How do test sessions work?

  1. Prepare materials. Game Control prepares for testing by creating a private spreadsheet. Each puzzle gets its own tab. The tab is seeded with a direct link to the puzzle, all scheduled hints, the solution, and a description of any known issues. This allows us to test puzzle content without being blocked by site infrastructure work.
  2. Recruit participants. I reach out to friends to ask them if they’d be interested in giving feedback. The typical test solving team is 2-3 players who already know each other, have their own computers with reliable internet access, and have at least some experience with puzzles. I bring all the materials and I handle notes, so there’s no pre-work or lingering to-dos for the solvers: everything is self-contained within our allotted time.
  3. Set expectations. At the start of our video call, after chatting a bit, I give an official introduction to our testing session. More than anywhere else in the process, I’m drawing inspiration from the UX researchers I’ve worked with for this part. I remind the solvers that the puzzles are a work in progress and that the goal isn’t to solve well or solve quickly, but to provide actionable feedback to Game Control. One thing that can be hard to overcome is getting people to ask for hints. Just about everyone wants to keep working on their own. I try to address this by emphasizing that asking for hints is necessary to testing the hints themselves.
  4. Facilitate the session. Throughout the test session, I need to remain actively engaged. There isn’t always much to say, so I take notes on their thought process just to keep myself focused and not wandering away to other browser tabs. It also helps me provide more details afterwards in case Game Control finds my summarized feedback unclear. Staying engaged also helps me volunteer appropriate hints when people might not think to ask for one, or redirect people if I know they’re going down a time-wasting path. This is always a tough balance, since I want to see their full thought process, but I don’t want them to get frustrated by losing a lot of time to something unproductive.
  5. Summarize insights.
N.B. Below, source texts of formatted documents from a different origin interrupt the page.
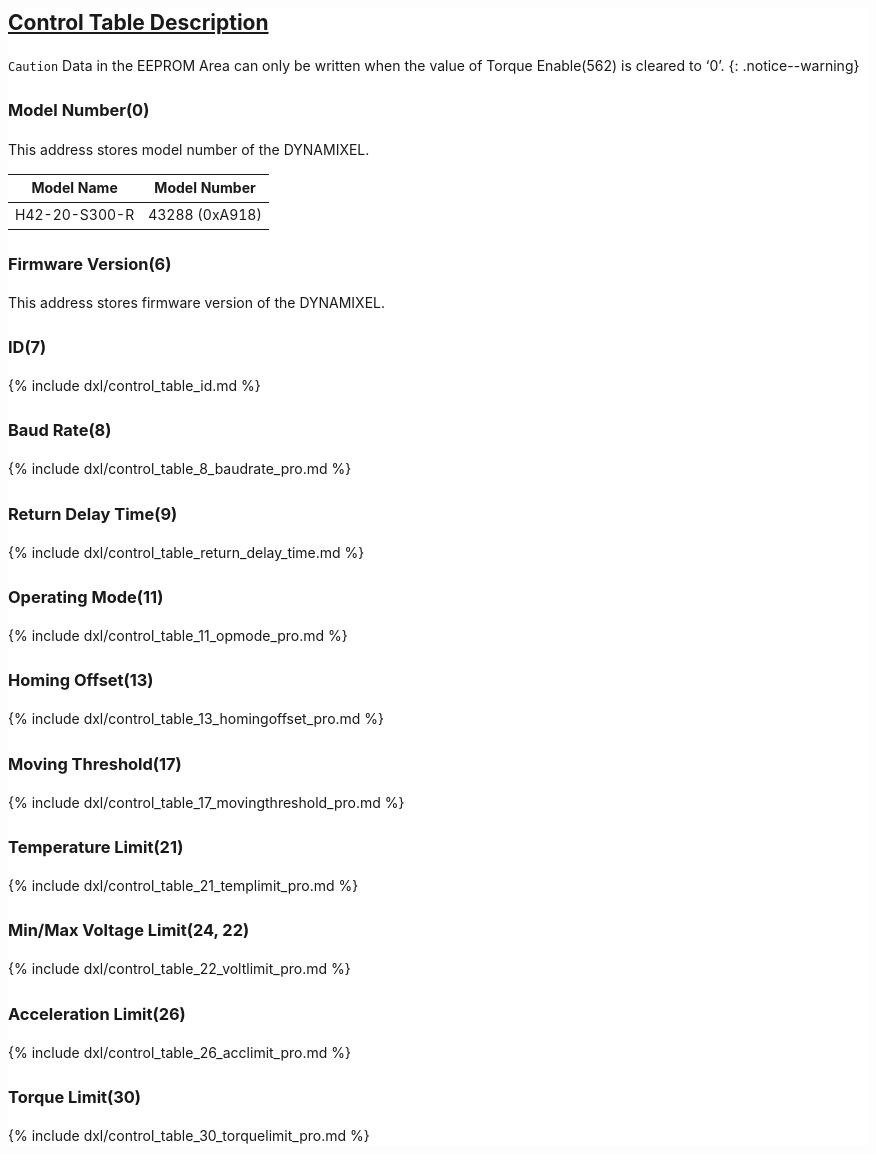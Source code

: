 ## [Control Table Description](#control-table-description)

`Caution` Data in the EEPROM Area can only be written when the value of Torque Enable(562) is cleared to ‘0’.
{: .notice--warning}

### <a name="model-number"></a>**Model Number(0)**
This address stores model number of the DYNAMIXEL.

| Model Name | Model Number |
| :--------: | :----------: |
|H42-20-S300-R | 43288 (0xA918) |

### <a name="firmware-version"></a>**Firmware Version(6)**
This address stores firmware version of the DYNAMIXEL.

### <a name="id"></a>**ID(7)**
{% include dxl/control_table_id.md %}

### <a name="baud-rate"></a>**Baud Rate(8)**
{% include dxl/control_table_8_baudrate_pro.md %}

### <a name="return-delay-time"></a>**Return Delay Time(9)**
{% include dxl/control_table_return_delay_time.md %}

### <a name="operating-mode"></a>**Operating Mode(11)**
{% include dxl/control_table_11_opmode_pro.md %}

### <a name="homing-offset"></a>**Homing Offset(13)**
{% include dxl/control_table_13_homingoffset_pro.md %}

### <a name="moving-threshold"></a>**Moving Threshold(17)**
{% include dxl/control_table_17_movingthreshold_pro.md %}

### <a name="temperature-limit"></a>**Temperature Limit(21)**
{% include dxl/control_table_21_templimit_pro.md %}

### <a name="max-voltage-limit"></a><a name="min-voltage-limit"></a>**Min/Max Voltage Limit(24, 22)**
{% include dxl/control_table_22_voltlimit_pro.md %}

### <a name="acceleration-limit"></a>**Acceleration Limit(26)**
{% include dxl/control_table_26_acclimit_pro.md %}

### <a name="pwm-limit"></a>**Torque Limit(30)**
{% include dxl/control_table_30_torquelimit_pro.md %}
At the end of the session, when thanking participants for their time, I emphasize how much insight they’ve provided and how much more polished the puzzling experience will be as a result. This is true every single time: identifying pain points is the most obvious outcome, but occasionally a test session goes perfectly smoothly, which might actually indicate that the author should not revise any further and should leave the puzzle as-is. After they log off, I jot down everything else I remember in the spreadsheet, pull out specific action items, and tag Game Control to alert them to the feedback.
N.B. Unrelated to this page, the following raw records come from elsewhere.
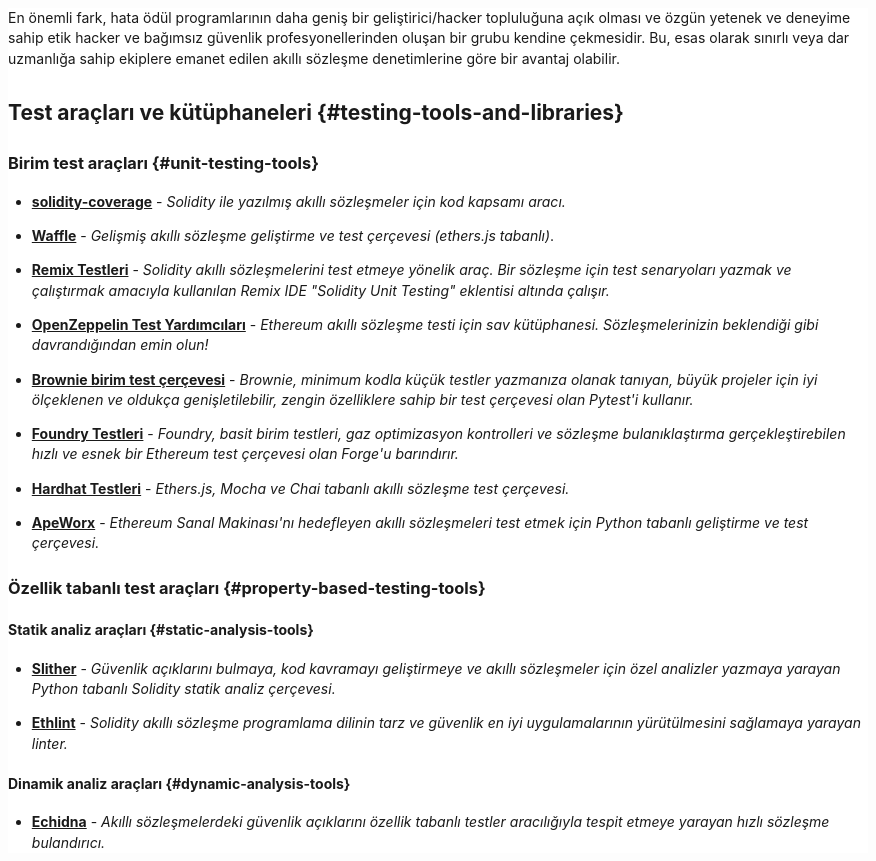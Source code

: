 En önemli fark, hata ödül programlarının daha geniş bir geliştirici/hacker topluluğuna açık olması ve özgün yetenek ve deneyime sahip etik hacker ve bağımsız güvenlik profesyonellerinden oluşan bir grubu kendine çekmesidir. Bu, esas olarak sınırlı veya dar uzmanlığa sahip ekiplere emanet edilen akıllı sözleşme denetimlerine göre bir avantaj olabilir.

## Test araçları ve kütüphaneleri {#testing-tools-and-libraries}

### Birim test araçları {#unit-testing-tools}

- **[solidity-coverage](https://github.com/sc-forks/solidity-coverage)** - _Solidity ile yazılmış akıllı sözleşmeler için kod kapsamı aracı._

- **[Waffle](https://ethereum-waffle.readthedocs.io/en/latest/)** - _Gelişmiş akıllı sözleşme geliştirme ve test çerçevesi (ethers.js tabanlı)_.

- **[Remix Testleri](https://github.com/ethereum/remix-project/tree/master/libs/remix-tests)** - _Solidity akıllı sözleşmelerini test etmeye yönelik araç. Bir sözleşme için test senaryoları yazmak ve çalıştırmak amacıyla kullanılan Remix IDE "Solidity Unit Testing" eklentisi altında çalışır._

- **[OpenZeppelin Test Yardımcıları](https://github.com/OpenZeppelin/openzeppelin-test-helpers)** - _Ethereum akıllı sözleşme testi için sav kütüphanesi. Sözleşmelerinizin beklendiği gibi davrandığından emin olun!_

- **[Brownie birim test çerçevesi](https://eth-brownie.readthedocs.io/en/v1.0.0_a/tests.html)** - _Brownie, minimum kodla küçük testler yazmanıza olanak tanıyan, büyük projeler için iyi ölçeklenen ve oldukça genişletilebilir, zengin özelliklere sahip bir test çerçevesi olan Pytest'i kullanır._

- **[Foundry Testleri](https://github.com/foundry-rs/foundry/tree/master/forge)** - _Foundry, basit birim testleri, gaz optimizasyon kontrolleri ve sözleşme bulanıklaştırma gerçekleştirebilen hızlı ve esnek bir Ethereum test çerçevesi olan Forge'u barındırır._

- **[Hardhat Testleri](https://hardhat.org/hardhat-runner/docs/guides/test-contracts)** - _Ethers.js, Mocha ve Chai tabanlı akıllı sözleşme test çerçevesi._

- **[ApeWorx](https://docs.apeworx.io/ape/stable/userguides/testing.html)** - _Ethereum Sanal Makinası'nı hedefleyen akıllı sözleşmeleri test etmek için Python tabanlı geliştirme ve test çerçevesi._

### Özellik tabanlı test araçları {#property-based-testing-tools}

#### Statik analiz araçları {#static-analysis-tools}

- **[Slither](https://github.com/crytic/slither)** - _Güvenlik açıklarını bulmaya, kod kavramayı geliştirmeye ve akıllı sözleşmeler için özel analizler yazmaya yarayan Python tabanlı Solidity statik analiz çerçevesi._

- **[Ethlint](https://ethlint.readthedocs.io/en/latest/)** - _Solidity akıllı sözleşme programlama dilinin tarz ve güvenlik en iyi uygulamalarının yürütülmesini sağlamaya yarayan linter._

#### Dinamik analiz araçları {#dynamic-analysis-tools}

- **[Echidna](https://github.com/crytic/echidna/)** - _Akıllı sözleşmelerdeki güvenlik açıklarını özellik tabanlı testler aracılığıyla tespit etmeye yarayan hızlı sözleşme bulandırıcı._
Some of what I’ve written above is aspirational, e.g., I’ve run sessions with solo players, and I don’t always remember to cover all the key points during my intro speech. I have a tendency to ramble when explaining PuzzleBang and puzzlehunts and how they differ from escape rooms. For the most part, I think participants still have a positive experience and Game Control still gets the feedback they need, even when things don’t quite go according to plan.

There’s one exception that I think can derail a session though, and the main reason I’m writing this post in the first place is to warn myself about it in the future: I can’t be in both roles at once. If I’m facilitating, I can’t also participate as a player. All sorts of anti-patterns come out of this, like trying to contact the puzzle author through side channels to ask for help, or getting really stuck on something and not knowing that it’s the wrong path. Even if that’s a realistic outcome during the actual hunt, it just doesn’t fit with the video call test approach. During the actual hunt, you can reasonably assume that you’re stuck because you just haven’t thought of the right thing yet. During a test session, you might be completely blocked because of a bug in the implementation.

Collaborating on PuzzleBang continues to be a rewarding experience. Having something concrete to work on makes it easier to reach out to someone online. It’s a shared experience that provides something to look at, not just another video call with disorienting levels of near-eye contact. Most importantly, it feels good to know that the puzzle author’s hard work will pay off because players will have a smoother experience.